Regression with correlation structure

I have a theoretical question about regression models. Let's say I measured multiple responses from $n$ subjects and these responses are correlated with each other. For example, let's say I measured heart rate and body temperature from $n$ individuals with the following categorical factors: sex (male/female) and age (young/adult).

It's quite possible that heart rate and body temperature are correlated to some extent in any individual.

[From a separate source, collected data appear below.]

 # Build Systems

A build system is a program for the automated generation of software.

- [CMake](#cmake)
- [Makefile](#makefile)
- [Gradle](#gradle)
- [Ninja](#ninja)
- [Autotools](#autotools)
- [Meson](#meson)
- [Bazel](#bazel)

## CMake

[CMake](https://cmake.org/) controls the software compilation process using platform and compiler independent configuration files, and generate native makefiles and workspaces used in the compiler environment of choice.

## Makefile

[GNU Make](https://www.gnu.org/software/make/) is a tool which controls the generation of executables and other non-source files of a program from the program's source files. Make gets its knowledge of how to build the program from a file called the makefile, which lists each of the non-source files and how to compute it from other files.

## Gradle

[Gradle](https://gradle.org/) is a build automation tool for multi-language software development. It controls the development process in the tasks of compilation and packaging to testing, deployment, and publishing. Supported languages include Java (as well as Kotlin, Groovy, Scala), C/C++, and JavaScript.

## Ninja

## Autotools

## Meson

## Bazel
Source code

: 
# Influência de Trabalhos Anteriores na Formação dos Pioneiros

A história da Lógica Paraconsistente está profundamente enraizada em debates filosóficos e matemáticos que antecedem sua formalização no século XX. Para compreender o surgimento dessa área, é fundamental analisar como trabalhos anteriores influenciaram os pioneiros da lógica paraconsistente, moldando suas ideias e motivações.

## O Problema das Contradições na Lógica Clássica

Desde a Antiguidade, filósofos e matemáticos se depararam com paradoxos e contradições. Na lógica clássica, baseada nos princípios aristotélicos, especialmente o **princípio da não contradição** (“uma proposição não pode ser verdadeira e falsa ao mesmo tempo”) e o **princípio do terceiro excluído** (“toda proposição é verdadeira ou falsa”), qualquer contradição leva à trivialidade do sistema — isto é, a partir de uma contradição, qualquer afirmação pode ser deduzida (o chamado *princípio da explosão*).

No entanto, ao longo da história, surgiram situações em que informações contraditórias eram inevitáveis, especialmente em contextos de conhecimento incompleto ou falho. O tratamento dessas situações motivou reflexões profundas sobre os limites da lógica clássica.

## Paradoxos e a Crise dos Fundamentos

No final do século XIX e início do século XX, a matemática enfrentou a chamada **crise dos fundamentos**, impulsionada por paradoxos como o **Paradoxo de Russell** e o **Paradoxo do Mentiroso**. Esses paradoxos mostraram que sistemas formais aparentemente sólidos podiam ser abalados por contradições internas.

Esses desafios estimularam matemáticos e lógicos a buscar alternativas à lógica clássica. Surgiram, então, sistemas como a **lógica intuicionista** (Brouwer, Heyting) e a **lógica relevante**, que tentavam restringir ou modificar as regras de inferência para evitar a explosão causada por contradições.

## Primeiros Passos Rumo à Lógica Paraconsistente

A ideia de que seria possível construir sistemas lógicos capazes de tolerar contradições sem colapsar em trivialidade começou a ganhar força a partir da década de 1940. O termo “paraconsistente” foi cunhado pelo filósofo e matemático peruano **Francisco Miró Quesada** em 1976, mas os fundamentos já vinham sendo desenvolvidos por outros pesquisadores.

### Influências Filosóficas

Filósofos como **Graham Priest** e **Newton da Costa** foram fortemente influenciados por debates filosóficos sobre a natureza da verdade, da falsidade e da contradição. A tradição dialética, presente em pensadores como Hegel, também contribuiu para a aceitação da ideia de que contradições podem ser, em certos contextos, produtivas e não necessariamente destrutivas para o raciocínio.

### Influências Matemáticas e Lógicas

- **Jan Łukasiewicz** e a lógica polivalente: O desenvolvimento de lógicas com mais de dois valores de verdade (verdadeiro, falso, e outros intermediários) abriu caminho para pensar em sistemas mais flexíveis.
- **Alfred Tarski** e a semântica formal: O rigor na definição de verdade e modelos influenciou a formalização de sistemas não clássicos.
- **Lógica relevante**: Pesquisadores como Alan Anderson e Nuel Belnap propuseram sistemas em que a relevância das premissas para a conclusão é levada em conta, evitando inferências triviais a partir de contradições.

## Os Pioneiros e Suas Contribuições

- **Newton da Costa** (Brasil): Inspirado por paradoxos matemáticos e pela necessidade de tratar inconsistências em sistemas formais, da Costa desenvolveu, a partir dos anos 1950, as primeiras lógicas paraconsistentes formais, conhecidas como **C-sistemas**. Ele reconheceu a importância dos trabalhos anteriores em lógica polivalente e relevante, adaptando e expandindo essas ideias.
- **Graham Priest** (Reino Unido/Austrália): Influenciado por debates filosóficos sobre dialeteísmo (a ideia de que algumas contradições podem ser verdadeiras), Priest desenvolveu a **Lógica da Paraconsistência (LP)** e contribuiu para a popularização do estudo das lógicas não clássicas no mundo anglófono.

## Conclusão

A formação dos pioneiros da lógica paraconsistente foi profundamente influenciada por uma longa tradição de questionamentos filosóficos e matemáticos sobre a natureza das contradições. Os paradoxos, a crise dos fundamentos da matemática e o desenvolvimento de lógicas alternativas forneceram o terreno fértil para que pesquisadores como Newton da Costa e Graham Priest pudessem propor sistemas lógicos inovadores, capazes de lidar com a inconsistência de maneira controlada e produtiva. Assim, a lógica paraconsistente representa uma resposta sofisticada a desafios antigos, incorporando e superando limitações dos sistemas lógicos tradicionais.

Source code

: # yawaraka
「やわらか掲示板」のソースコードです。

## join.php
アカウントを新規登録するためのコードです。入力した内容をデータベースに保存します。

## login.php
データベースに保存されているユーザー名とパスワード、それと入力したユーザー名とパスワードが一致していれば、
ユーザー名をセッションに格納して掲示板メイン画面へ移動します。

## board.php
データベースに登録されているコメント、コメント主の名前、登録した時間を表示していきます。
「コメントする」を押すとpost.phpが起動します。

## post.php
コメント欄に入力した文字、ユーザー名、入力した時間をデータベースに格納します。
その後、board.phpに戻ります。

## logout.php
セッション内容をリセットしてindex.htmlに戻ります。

Ignoring the correlation between heart rate and body temperature I'll model each response independently as:

$y_{heart\_rate} = X\beta_{heart\_rate} + \epsilon_{heart\_rate}$

$y_{body\_temperature} = X\beta_{body\_temperature} + \epsilon_{body\_temperature}$

where $X$ is identical for the two models and is of dimensions $n \times 2$, and:

$\epsilon_{heart\_rate} \sim N(0,\sigma^2_{heart\_rate})$

$\epsilon_{body\_temperature} \sim N(0,\sigma^2_{body\_temperature})$

If I do want to take the correlation into account I would define $X^*$ as a block diagonal matrix of $X$'s. I.e., $X^* = \left( \begin{array}{cc} X & 0 \\ 0 & X \\ \end{array} \right)$

and $\epsilon^* \sim N_2(0,\left( \begin{array}{cc} \sigma^2_{heart\_rate} & \rho \\ \rho & \sigma^2_{body\_temperature} \\ \end{array} \right))$

For simplicity let's assume that $\rho$ (the correlation between heart rate and body temperature) is given.

And my model will be:

$\left( \begin{array}{c} y_{heart\_rate}\\ y_{body\_temperature}\\ \end{array} \right) = X^* \left( \begin{array}{c} \beta_{heart\_rate}\\ \beta_{body\_temperature}\\ \end{array} \right) + \epsilon^*$

My question is whether $\hat{\beta}_{heart\_rate}$ and $\hat{\beta}_{body\_temperature}$ and their standard errors will be different under the two different models.

The answer is no. This is a standard result in the theory of what economists call Seemingly Unrelated Regressions. If you have an SUR which has the exact same $X$ in each equation, then the results are identical to OLS. Same estimates, same standard errors.